Task details
Among the entries below, find each line with "driven" and show it.

(Stored data)
'''

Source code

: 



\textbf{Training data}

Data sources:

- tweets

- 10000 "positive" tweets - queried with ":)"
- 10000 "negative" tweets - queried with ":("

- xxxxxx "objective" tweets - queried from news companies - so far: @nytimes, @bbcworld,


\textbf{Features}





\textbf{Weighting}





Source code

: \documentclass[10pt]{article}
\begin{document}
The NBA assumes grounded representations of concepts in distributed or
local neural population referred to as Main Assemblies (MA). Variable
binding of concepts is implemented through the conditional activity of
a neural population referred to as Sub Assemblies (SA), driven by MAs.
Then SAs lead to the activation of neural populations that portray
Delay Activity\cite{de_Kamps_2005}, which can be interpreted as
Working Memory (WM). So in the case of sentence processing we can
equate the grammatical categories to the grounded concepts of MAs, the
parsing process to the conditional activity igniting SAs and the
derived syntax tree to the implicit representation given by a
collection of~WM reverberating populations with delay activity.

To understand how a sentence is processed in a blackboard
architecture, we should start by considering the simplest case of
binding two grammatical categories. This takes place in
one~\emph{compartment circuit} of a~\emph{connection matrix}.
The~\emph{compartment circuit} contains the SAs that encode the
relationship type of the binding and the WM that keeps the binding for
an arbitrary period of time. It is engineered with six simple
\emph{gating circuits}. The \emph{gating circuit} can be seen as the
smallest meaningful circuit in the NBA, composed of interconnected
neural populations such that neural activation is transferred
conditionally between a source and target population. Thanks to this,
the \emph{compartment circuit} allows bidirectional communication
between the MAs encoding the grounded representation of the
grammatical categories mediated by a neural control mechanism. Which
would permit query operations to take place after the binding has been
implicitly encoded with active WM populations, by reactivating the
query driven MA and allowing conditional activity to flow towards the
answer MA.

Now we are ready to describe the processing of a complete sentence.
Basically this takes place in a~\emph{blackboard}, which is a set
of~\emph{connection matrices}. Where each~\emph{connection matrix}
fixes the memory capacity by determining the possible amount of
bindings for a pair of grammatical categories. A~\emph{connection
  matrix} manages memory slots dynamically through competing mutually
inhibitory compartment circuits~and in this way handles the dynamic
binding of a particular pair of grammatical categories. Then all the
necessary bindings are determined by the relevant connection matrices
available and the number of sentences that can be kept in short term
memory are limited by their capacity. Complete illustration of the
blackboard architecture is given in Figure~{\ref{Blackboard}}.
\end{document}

'''

Reply
a neural population referred to as Sub Assemblies (SA), driven by MAs.
query driven MA and allowing conditional activity to flow towards the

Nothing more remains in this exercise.